BOSTON – On October 7, the first North American debate on the controversies surrounding the Elgin/Parthenon Marbles took place at the Athenaeum of Boston.
Those controversies concern the 19th century acquisition by the British Museum of the Elgin/Parthenon Marbles, which the Greek government and the Greek diaspora are demanding to be returned to Athens for their placement in the New Acropolis Museum. In 1801, Thomas Bruce, better known as Lord Elgin, removed half the Parthenon’s carvings and statuary and brought them home to England, where they have stayed ever since. More than two hundred years later, the dispute around his actions remains one of the world’s great controversies in the field of Western heritage and culture.
Today the United Kingdom still backs up Elgin’s claim to the Marbles. “The UK government has a firm longstanding position on the sculptures, which is that they were legally acquired by Lord Elgin under the appropriate laws of the time and have been legally owned by the British Museum’s trustees since their acquisition,” said Prime Minister Boris Johnson. But some of his countrymen disagree. In an open letter, comedian and actor Stephen Fry beseeched England to return the Marbles, arguing that “If Britain could give back India, then surely the emptying of one room in the British Museum is a small price to pay to right a historic wrong.”
Former Massachusetts Governor Michael Dukakis led the panel representing the Greek perspective, opposite respected Boston attorney and President of the Churchillians of New England Joseph Hern, whose panel represented the British point of view.
After the debate, both participants and audience members expressed their pleasure at the evening’s success. “The forum offered an excellent opportunity to consider what this decades-long controversy looks like today, when public discussions about museum ethics, restitution, and colonial collections are in the news almost daily,” said Elizabeth Marlowe, Professor of Art History at Colgate University, and one of the expert panelists for the English perspective.

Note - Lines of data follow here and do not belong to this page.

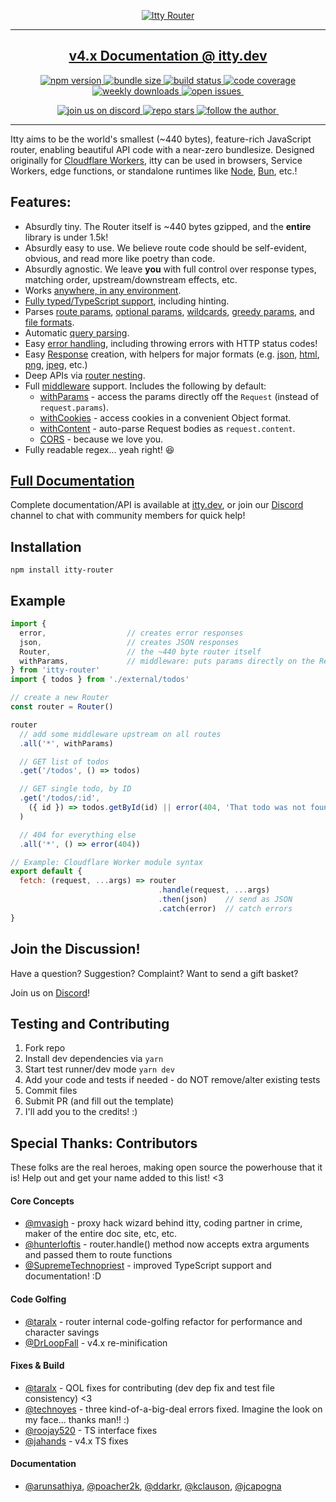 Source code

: <p align="center">
  <a href="https://itty.dev/itty-router">
     <img src="https://github.com/kwhitley/itty-router/assets/865416/7751dac0-2dc8-4754-8b39-d08fc2144b4f" alt="Itty Router" />
  </a>
<p>
  
---
<h2 align="center"><a href="https://itty.dev/itty-router">v4.x Documentation @ itty.dev</a>
<br /></h2>


<p align="center">
  <a href="https://npmjs.com/package/itty-router" target="_blank">
    <img src="https://img.shields.io/npm/v/itty-router.svg?style=flat-square" alt="npm version" />
  </a>
  <a href="https://deno.bundlejs.com/?q=itty-router/Router" target="_blank">
    <img src="https://deno.bundlejs.com/?q=itty-router/Router&badge&badge-style=flat-square" alt="bundle size" />
  </a>
  <a href="https://github.com/kwhitley/itty-router/actions/workflows/verify.yml" target="_blank">
    <img src="https://img.shields.io/github/actions/workflow/status/kwhitley/itty-router/verify.yml?branch=v4.x&style=flat-square" alt="build status" />
  </a>
  <a href="https://coveralls.io/github/kwhitley/itty-router?branch=v4.x" target="_blank">
    <img src="https://img.shields.io/coveralls/github/kwhitley/itty-router/v4.x?style=flat-square" alt="code coverage" />
  </a>
  <a href="https://npmjs.com/package/itty-router" target="_blank">
    <img src="https://img.shields.io/npm/dw/itty-router?style=flat-square" alt="weekly downloads" />
  </a>
  <a href="https://github.com/kwhitley/itty-router/issues" target="_blank">
    <img src="https://img.shields.io/github/issues/kwhitley/itty-router?style=flat-square" alt="open issues" />
  </a>
  <a href="" target="_blank">
    <img src="" alt="" />
  </a>
</p>

<p align="center">
  <a href="https://discord.com/channels/832353585802903572" target="_blank">
    <img src="https://img.shields.io/discord/832353585802903572?style=flat-square" alt="join us on discord" />
  </a>
  <a href="https://github.com/kwhitley/itty-router" target="_blank">
    <img src="https://img.shields.io/github/stars/kwhitley/itty-router?style=social" alt="repo stars" />
  </a>
  <a href="https://www.twitter.com/kevinrwhitley" target="_blank">
    <img src="https://img.shields.io/twitter/follow/kevinrwhitley.svg?style=social&label=Follow" alt="follow the author" />
  </a>
  <a href="" target="_blank">
    <img src="" alt="" />
  </a>
</p>

---

Itty aims to be the world's smallest (~440 bytes), feature-rich JavaScript router, enabling beautiful API code with a near-zero bundlesize.  Designed originally for [Cloudflare Workers](https://itty.dev/itty-router/runtimes#Cloudflare%20Workers), itty can be used in browsers, Service Workers, edge functions, or standalone runtimes like [Node](https://itty.dev/itty-router/runtimes#Node), [Bun](https://itty.dev/itty-router/runtimes#Bun), etc.!

## Features:
- Absurdly tiny.  The Router itself is ~440 bytes gzipped, and the **entire** library is under 1.5k!
- Absurdly easy to use.  We believe route code should be self-evident, obvious, and read more like poetry than code.
- Absurdly agnostic. We leave **you** with full control over response types, matching order, upstream/downstream effects, etc.
- Works [anywhere, in any environment](https://itty.dev/itty-router/runtimes).
- [Fully typed/TypeScript support](https://itty.dev/itty-router/typescript), including hinting.
- Parses [route params](https://itty.dev/itty-router/route-patterns#params), 
  [optional params](https://itty.dev/itty-router/route-patterns#optional),
  [wildcards](https://itty.dev/itty-router/route-patterns#wildcards), 
  [greedy params](https://itty.dev/itty-router/route-patterns#greedy),
  and [file formats](https://itty.dev/itty-router/route-patterns#file-formats).
- Automatic [query parsing](https://itty.dev/itty-router/route-patterns#query).
- Easy [error handling](https://itty.dev/itty-router/errors), including throwing errors with HTTP status codes!
- Easy [Response](https://itty.dev/itty-router/responses) creation, with helpers for major formats (e.g. 
  [json](https://itty.dev/itty-router/api#json), 
  [html](https://itty.dev/itty-router/api#html), 
  [png](https://itty.dev/itty-router/api#png), 
  [jpeg](https://itty.dev/itty-router/api#jpeg), etc.)
- Deep APIs via [router nesting](https://itty.dev/itty-router/nesting).
- Full [middleware](https://itty.dev/itty-router/middleware) support.  Includes the following by default:
  - [withParams](https://itty.dev/itty-router/api#withParams) - access the params directly off the `Request` (instead of `request.params`).
  - [withCookies](https://itty.dev/itty-router/api#withCookies) - access cookies in a convenient Object format.
  - [withContent](https://itty.dev/itty-router/api#withContent) - auto-parse Request bodies as `request.content`.
  - [CORS](https://itty.dev/itty-router/cors) - because we love you.
- Fully readable regex... yeah right! 😆

## [Full Documentation](https://itty.dev/itty-router)
Complete documentation/API is available at [itty.dev](https://itty.dev/itty-router), or join our [Discord](https://discord.com/channels/832353585802903572) channel to chat with community members for quick help!

## Installation
```
npm install itty-router
```

## Example
```js
import { 
  error,                  // creates error responses
  json,                   // creates JSON responses
  Router,                 // the ~440 byte router itself
  withParams,             // middleware: puts params directly on the Request
} from 'itty-router'
import { todos } from './external/todos'

// create a new Router
const router = Router()   

router
  // add some middleware upstream on all routes
  .all('*', withParams) 

  // GET list of todos
  .get('/todos', () => todos)

  // GET single todo, by ID
  .get('/todos/:id', 
    ({ id }) => todos.getById(id) || error(404, 'That todo was not found')
  )

  // 404 for everything else
  .all('*', () => error(404))

// Example: Cloudflare Worker module syntax
export default {
  fetch: (request, ...args) => router
                                 .handle(request, ...args)
                                 .then(json)    // send as JSON
                                 .catch(error)  // catch errors
}
```

## Join the Discussion!
Have a question? Suggestion? Complaint? Want to send a gift basket?

Join us on [Discord](https://discord.com/channels/832353585802903572)!

## Testing and Contributing
1. Fork repo
1. Install dev dependencies via `yarn`
1. Start test runner/dev mode `yarn dev`
1. Add your code and tests if needed - do NOT remove/alter existing tests
1. Commit files
1. Submit PR (and fill out the template)
1. I'll add you to the credits! :)

## Special Thanks: Contributors
These folks are the real heroes, making open source the powerhouse that it is!  Help out and get your name added to this list! <3

#### Core Concepts
- [@mvasigh](https://github.com/mvasigh) - proxy hack wizard behind itty, coding partner in crime, maker of the entire doc site, etc, etc.
- [@hunterloftis](https://github.com/hunterloftis) - router.handle() method now accepts extra arguments and passed them to route functions
- [@SupremeTechnopriest](https://github.com/SupremeTechnopriest) - improved TypeScript support and documentation! :D
#### Code Golfing
- [@taralx](https://github.com/taralx) - router internal code-golfing refactor for performance and character savings
- [@DrLoopFall](https://github.com/DrLoopFall) - v4.x re-minification
#### Fixes & Build
- [@taralx](https://github.com/taralx) - QOL fixes for contributing (dev dep fix and test file consistency) <3
- [@technoyes](https://github.com/technoyes) - three kind-of-a-big-deal errors fixed.  Imagine the look on my face... thanks man!! :)
- [@roojay520](https://github.com/roojay520) - TS interface fixes
- [@jahands](https://github.com/jahands) - v4.x TS fixes
#### Documentation
- [@arunsathiya](https://github.com/arunsathiya),
  [@poacher2k](https://github.com/poacher2k),
  [@ddarkr](https://github.com/ddarkr),
  [@kclauson](https://github.com/kclauson),
  [@jcapogna](https://github.com/jcapogna)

Attendees at the forum shared Marlowe’s enthusiasm. “The debate on the Elgin – or Parthenon – Marbles was fascinating and insightful,” said audience member Stephen Kane. “All debaters, from Governor Dukakis’ opening speech advocating for the return of the Marbles to Greece to the closing speech defending the British Museum’s protection and display of the Marbles, were thought-provoking. In today’s political and social environment, it was great to see that two sides can vehemently disagree without being at all disagreeable. The advocates’ arguments pitted legal rights vs. the moral ‘right thing to do.’ All in all, a must-see event.”